DATA FOR THIS EXERCISE: Begin
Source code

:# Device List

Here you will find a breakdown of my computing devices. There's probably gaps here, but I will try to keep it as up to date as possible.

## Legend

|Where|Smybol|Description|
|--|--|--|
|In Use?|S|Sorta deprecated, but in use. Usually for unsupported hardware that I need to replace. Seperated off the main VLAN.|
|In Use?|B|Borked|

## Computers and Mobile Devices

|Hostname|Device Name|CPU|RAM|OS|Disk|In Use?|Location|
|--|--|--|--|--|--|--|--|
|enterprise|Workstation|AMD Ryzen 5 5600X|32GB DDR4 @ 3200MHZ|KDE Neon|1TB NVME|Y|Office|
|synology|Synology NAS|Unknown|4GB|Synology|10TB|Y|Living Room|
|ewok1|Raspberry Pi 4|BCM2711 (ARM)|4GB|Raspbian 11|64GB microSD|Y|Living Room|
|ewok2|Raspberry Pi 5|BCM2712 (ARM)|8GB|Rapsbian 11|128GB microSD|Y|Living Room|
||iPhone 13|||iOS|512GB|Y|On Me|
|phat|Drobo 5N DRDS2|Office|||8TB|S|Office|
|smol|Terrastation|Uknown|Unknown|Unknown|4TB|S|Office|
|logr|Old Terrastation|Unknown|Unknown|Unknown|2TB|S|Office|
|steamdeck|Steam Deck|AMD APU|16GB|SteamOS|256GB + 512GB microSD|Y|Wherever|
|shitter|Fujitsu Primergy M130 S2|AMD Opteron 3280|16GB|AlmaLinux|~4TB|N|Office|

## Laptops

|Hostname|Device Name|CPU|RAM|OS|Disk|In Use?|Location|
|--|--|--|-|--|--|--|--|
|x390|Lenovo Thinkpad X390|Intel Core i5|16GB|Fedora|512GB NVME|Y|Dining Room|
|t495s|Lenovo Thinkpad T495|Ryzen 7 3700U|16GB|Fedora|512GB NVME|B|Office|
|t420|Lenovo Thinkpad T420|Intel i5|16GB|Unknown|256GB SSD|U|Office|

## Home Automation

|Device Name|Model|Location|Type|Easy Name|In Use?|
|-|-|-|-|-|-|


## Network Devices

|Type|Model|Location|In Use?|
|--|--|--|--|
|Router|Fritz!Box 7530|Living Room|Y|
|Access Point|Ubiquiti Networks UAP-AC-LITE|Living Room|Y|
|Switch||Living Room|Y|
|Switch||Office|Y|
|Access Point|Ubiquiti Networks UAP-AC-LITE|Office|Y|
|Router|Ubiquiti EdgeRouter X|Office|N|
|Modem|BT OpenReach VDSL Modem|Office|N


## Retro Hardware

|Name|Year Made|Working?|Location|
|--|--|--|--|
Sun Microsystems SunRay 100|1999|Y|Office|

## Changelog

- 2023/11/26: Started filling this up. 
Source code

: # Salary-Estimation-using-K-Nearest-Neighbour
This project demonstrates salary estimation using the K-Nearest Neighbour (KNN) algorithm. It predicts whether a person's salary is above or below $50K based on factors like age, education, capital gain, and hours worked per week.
DATA FOR THIS EXERCISE: End
**EXERCISE DIRECTIONS**
Check each line above for "Neighbour" and return the ones that have it.

**TASK ANSWER**
: # Salary-Estimation-using-K-Nearest-Neighbour
This project demonstrates salary estimation using the K-Nearest Neighbour (KNN) algorithm. It predicts whether a person's salary is above or below $50K based on factors like age, education, capital gain, and hours worked per week.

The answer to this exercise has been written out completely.